The Church of England is to sell off investments in coal and tar sands to try and help curb climate change, it announced (AFP Photo/Dominique Faget) (AFP/File)

London (AFP) - One of the world's wealthiest religious institutions, the Church of England is to sell off investments in coal and tar sands to try and help curb climate change, it announced on Thursday.

The divestment from coal burnt for energy and oil from tar sands, among the most polluting fossil fuels, is a victory for campaigners urging institutions to pull out of such investments.

"Climate change is the most pressing moral issue in our world," said Bishop Nick Holtam, the lead bishop on the environment at the Church of England, the mother church of the world's 80 million Anglicans.
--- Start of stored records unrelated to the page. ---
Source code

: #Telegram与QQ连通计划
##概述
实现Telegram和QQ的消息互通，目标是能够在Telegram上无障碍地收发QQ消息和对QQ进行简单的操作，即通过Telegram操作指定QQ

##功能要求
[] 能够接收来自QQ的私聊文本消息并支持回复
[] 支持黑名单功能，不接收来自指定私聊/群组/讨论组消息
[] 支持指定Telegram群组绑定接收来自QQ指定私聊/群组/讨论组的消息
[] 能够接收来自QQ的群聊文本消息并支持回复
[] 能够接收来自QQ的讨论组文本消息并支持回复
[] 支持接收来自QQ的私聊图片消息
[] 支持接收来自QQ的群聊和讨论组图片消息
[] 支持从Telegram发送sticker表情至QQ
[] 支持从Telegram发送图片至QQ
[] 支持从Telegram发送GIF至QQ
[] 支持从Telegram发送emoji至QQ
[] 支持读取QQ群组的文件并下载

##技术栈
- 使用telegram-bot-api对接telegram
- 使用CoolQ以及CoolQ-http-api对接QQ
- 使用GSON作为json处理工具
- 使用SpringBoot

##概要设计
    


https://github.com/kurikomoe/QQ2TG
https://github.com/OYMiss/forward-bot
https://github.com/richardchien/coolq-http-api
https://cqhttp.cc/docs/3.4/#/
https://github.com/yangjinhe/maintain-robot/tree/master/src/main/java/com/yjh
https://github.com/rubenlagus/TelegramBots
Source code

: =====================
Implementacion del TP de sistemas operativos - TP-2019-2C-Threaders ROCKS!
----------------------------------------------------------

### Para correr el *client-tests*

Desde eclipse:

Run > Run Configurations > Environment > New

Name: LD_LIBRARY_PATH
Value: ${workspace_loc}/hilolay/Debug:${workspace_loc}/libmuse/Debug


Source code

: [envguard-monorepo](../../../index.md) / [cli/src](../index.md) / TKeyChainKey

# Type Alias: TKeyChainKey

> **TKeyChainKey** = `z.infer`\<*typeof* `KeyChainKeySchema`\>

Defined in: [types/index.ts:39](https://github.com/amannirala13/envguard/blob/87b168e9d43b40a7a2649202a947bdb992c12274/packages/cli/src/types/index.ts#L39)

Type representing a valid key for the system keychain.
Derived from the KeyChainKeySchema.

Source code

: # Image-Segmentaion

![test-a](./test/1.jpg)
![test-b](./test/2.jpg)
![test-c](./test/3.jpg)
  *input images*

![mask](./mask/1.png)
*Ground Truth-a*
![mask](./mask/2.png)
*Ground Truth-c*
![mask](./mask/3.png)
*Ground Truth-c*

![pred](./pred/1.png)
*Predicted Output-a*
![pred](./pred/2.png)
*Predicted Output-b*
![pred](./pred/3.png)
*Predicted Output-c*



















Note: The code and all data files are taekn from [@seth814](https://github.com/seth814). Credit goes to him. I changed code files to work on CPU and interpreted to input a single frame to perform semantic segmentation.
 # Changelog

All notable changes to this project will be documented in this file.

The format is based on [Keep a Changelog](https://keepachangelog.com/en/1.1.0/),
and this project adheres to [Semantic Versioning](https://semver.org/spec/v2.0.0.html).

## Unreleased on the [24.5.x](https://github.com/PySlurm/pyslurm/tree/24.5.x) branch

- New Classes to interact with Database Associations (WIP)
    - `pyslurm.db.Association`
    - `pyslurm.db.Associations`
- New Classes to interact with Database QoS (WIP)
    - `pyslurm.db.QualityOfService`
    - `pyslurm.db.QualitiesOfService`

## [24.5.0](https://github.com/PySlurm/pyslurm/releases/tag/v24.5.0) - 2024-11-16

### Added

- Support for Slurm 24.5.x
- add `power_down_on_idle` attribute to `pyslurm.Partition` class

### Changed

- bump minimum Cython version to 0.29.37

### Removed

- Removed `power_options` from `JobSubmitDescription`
The move follows divestment by various church dioceses worldwide, the University of Glasgow and Stanford University, in a grassroots movement modelled on 1980s opposition to apartheid in South Africa.

"The Church has a moral responsibility to speak and act on both environmental stewardship and justice for the world's poor who are most vulnerable to climate change," said Richard Burridge, deputy chair of the Church's Ethical Investment Advisory Group.

"This responsibility encompasses not only the Church's own work to reduce our own carbon footprint, but also how the Church's money is invested and how we engage with companies on this vital issue."

The Church is to sell £12 million ($18.5 million, 16.5 million euros) in holdings in thermal coal and tar sands, the Church Commissioners and The Church of England Pensions Board announced in a statement.

It said no direct investments would be made in any company where over 10 percent of revenues derived from thermal coal extraction or oil production from tar sands.

In addition, the Church's three National Investing Bodies are to increase their low-carbon investments, and it will engage with companies and policy makers ahead of the United Nations Climate Change Conference in Paris.

"We need governments meeting in Paris at the end of this year to agree long term global emissions targets with a clear pathway to a low carbon future," said Tom Joy, Director of Investments at the Church Commissioners.

The owner of roughly £9 billion in investments that fund its work and clergy pensions, the Church previously led a shareholder push to urge oil and gas giant BP to be more open about how climate change could affect its business.

The announcement comes ahead of Pope Francis' release of an encyclical setting out Roman Catholic doctrine on environmental issues, which is expected to make waves on the global warming debate.